Big law firms that handle pricey corporate and government work still command much of the lucrative U.S. legal-services market, which generated $269.6 billion in 2011, according to the U.S. Bureau of Economic Analysis.
But demand for high-end legal services fell after the recession, as deals slowed and big companies pushed back on legal bills, and it has yet to recover.
Meanwhile, some legal entrepreneurs are looking for gold in a largely untapped vein: ordinary people seeking affordable alternatives to traditional lawyers. The idea is to provide access to legal services online, the same way many now look for jobs, pick restaurants and shop.
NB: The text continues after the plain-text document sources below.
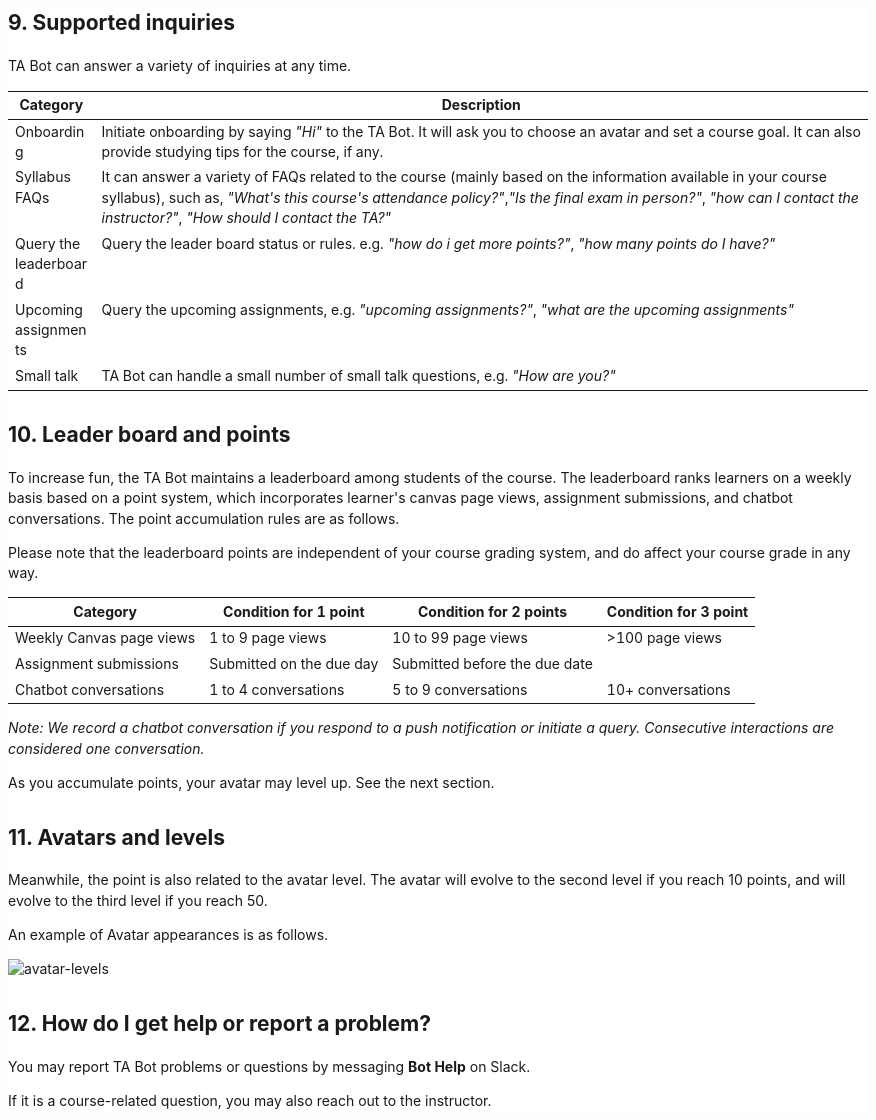 
##  9. <a name='SupportedInquiries'></a>Supported inquiries

TA Bot can answer a variety of inquiries at any time.

| Category | Description |
|--|--|
| Onboarding | Initiate onboarding by saying *"Hi"* to the TA Bot. It will ask you to choose an avatar and set a course goal. It can also provide studying tips for the course, if any.
| Syllabus FAQs | It can answer a variety of FAQs related to the course (mainly based on the information available in your course syllabus), such as, *"What's this course's attendance policy?"*,*"Is the final exam in person?"*, *"how can I contact the instructor?"*, *"How should I contact the TA?"* 
| Query the leaderboard | Query the leader board status or rules. e.g. *"how do i get more points?"*, *"how many points do I have?"*
| Upcoming assignments | Query the upcoming assignments, e.g. *"upcoming assignments?"*, *"what are the upcoming assignments"*
| Small talk | TA Bot can handle a small number of small talk questions, e.g. *"How are you?"*

##  10. <a name='LeaderBoard'></a>Leader board and points

To increase fun, the TA Bot maintains a leaderboard among students of the course. The leaderboard ranks learners on a weekly basis based on a point system, which incorporates learner's canvas page views, assignment submissions, and chatbot conversations. The point accumulation rules are as follows.

Please note that the leaderboard points are independent of your course grading system, and do affect your course grade in any way. 

| Category |  Condition for 1 point | Condition for 2 points | Condition for 3 point |
|--|--|--|--|
| Weekly Canvas page views | 1 to 9 page views | 10 to 99 page views | >100 page views
| Assignment submissions | Submitted on the due day | Submitted before the due date |
| Chatbot conversations | 1 to 4 conversations | 5 to 9 conversations | 10+ conversations

*Note: We record a chatbot conversation if you respond to a push notification or initiate a query. Consecutive interactions are considered one conversation.*

As you accumulate points, your avatar may level up. See the next section. 

##  11. <a name='AvatarLevels'></a>Avatars and levels

Meanwhile, the point is also related to the avatar level. The avatar will evolve to the second level if you reach 10 points, and will evolve to the third level if you reach 50.

An example of Avatar appearances is as follows.

![avatar-levels](https://tabot-202323.s3.amazonaws.com/avatar-levels.png)

##  12. <a name='HowdoIgethelporreportproblems'></a>How do I get help or report a problem?

You may report TA Bot problems or questions by messaging **Bot Help** on Slack. 

If it is a course-related question, you may also reach out to the instructor.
When Guillermo Velez of Vallejo, Calif., needed to update his elderly mother's health-care directive and power of attorney recently, he hopped on the computer and started searching Google. He ended up using Rocket Lawyer, which he said appealed to him because it was simple and cheap.
"Lawyers are expensive," said Mr. Velez, a 49-year-old landlord and retired businessman. He said that in the past he has spent thousands of dollars to have lawyers draft documents. Some were virtually identical to the ones he found online, he said, adding that this way, "you cut out the middleman."
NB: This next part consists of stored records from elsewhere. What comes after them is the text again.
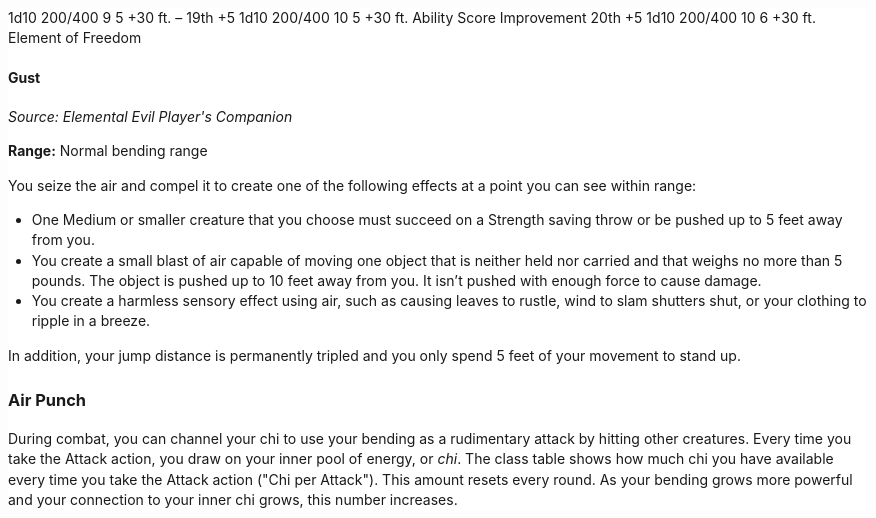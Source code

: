 <td style="text-align:center">1d10</td>
<td style="text-align:center">200/400</td>
<td style="text-align:center">9</td>
<td style="text-align:center">5</td>
<td style="text-align:center">+30 ft.</td>
<td style="text-align:left">–</td>
</tr>
<tr>
<td style="text-align:center">19th</td>
<td style="text-align:center">+5</td>
<td style="text-align:center">1d10</td>
<td style="text-align:center">200/400</td>
<td style="text-align:center">10</td>
<td style="text-align:center">5</td>
<td style="text-align:center">+30 ft.</td>
<td style="text-align:left">Ability Score Improvement</td>
</tr>
<tr>
<td style="text-align:center">20th</td>
<td style="text-align:center">+5</td>
<td style="text-align:center">1d10</td>
<td style="text-align:center">200/400</td>
<td style="text-align:center">10</td>
<td style="text-align:center">6</td>
<td style="text-align:center">+30 ft.</td>
<td style="text-align:left">Element of Freedom</td>
</tr>
</tbody>
</table>
</div>

<div class="formCard air">
    <h4>Gust</h4>
    <p style="font-style: italic;">Source: Elemental Evil Player's Companion</p>
    <p><strong>Range:</strong> Normal bending range</p>
    You seize the air and compel it to create one of the following effects at a point you can see within range:
    <ul>
        <li>One Medium or smaller creature that you choose must succeed on a Strength saving throw or be pushed up to 5 feet away from you.</li>
        <li>You create a small blast of air capable of moving one object that is neither held nor carried and that weighs no more than 5 pounds. The object is pushed up to 10 feet away from you. It isn’t pushed with enough force to cause damage.</li>
        <li>You create a harmless sensory effect using air, such as causing leaves to rustle, wind to slam shutters shut, or your clothing to ripple in a breeze.</li>
    </ul>
</div>

In addition, your jump distance is permanently tripled and you only spend 5 feet of your movement to stand up.

### Air Punch
During combat, you can channel your chi to use your bending as a rudimentary attack by hitting other creatures. Every time you take the Attack action, you draw on your inner pool of energy, or *chi*. The class table shows how much chi you have available every time you take the Attack action ("Chi per Attack"). This amount resets every round. As your bending grows more powerful and your connection to your inner chi grows, this number increases.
LegalZoom estimates that small businesses and consumers spent $97 billion on legal services last year, according to a study it commissioned from L.E.K. Consulting. In May the company filed for an IPO that it said could raise as much as $120 million, although Mr. Suh said plans to take the company public have been on hold since August because of market conditions.
The sector has drawn the attention of deep-pocketed investors. Last year Rocket Lawyer, which was founded in 2008, announced an $18.5 million round of financing from a group led by August Capital that included Google Ventures, the tech giant's investment arm.
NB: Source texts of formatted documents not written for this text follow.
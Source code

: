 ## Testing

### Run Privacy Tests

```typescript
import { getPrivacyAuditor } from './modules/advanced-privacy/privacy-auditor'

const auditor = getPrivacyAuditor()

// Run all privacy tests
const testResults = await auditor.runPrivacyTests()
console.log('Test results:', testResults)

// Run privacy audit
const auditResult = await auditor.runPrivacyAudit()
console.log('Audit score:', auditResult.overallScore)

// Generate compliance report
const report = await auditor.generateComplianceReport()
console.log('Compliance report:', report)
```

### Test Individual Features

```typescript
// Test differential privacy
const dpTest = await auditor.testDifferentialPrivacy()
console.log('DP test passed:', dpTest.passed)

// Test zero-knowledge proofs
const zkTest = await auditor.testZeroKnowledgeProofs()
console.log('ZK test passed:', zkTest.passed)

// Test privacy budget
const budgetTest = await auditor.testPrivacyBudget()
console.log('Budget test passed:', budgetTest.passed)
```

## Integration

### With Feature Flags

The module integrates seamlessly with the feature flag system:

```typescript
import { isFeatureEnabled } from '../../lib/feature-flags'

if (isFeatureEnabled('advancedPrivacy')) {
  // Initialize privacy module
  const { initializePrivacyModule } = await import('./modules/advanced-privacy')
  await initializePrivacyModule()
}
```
Before the online boom, do-it-yourself types had few options beyond how-to guides from publishers such as Nolo Press. A handful of companies, including LegalZoom, staked online claims in the late 1990s and early 2000s, and the field has become increasingly crowded ever since.
"In the last two years it has picked up enormously," said Stephanie Kimbro, a North Carolina lawyer with a Web-based practice and a member of the American Bar Association's Standing Committee on the Delivery of Legal Services.
Even some law firms have hopped on the bandwagon. In October consumer law firm Jacoby & Meyers LLC, which pioneered legal advertising on television decades ago, began selling online legal forms.
Legal startups in the U.S. face a significant hurdle: they aren't law firms and thus are barred from dispensing legal advice.
Some lawyers and bar associations have pushed back against changes that challenge the traditional delivery of legal services. LegalZoom has been sued for the unauthorized practice of law in a number of class actions, most of which have been settled.
To get around such restrictions, many companies work in tandem with solo attorneys and small law firms that field customer questions in hopes of drumming up more business. Rocket Lawyer makes its money through prepaid legal subscription plans, a service LegalZoom began offering in 2010.
Such arrangements allow lawyers to piggyback on the marketing power of online brands such as LawZam LLC, whose videoconferencing site allows people to get free initial consultations with lawyers. The downside? Lawyers can end up giving away too much of their time free, Ms. Kimbro said.
But the low cost, and the convenience, of the services is a big selling point for consumers such as Jane Coffman of San Luis Obispo, Calif., who used LegalZoom to revise her will last year after she and her husband divorced.
"There was a whole list of attorneys," said Ms. Coffman, 67 years old. "You choose, pick a time, and they call you right back…For a person of low to moderate means, this is a great way to go."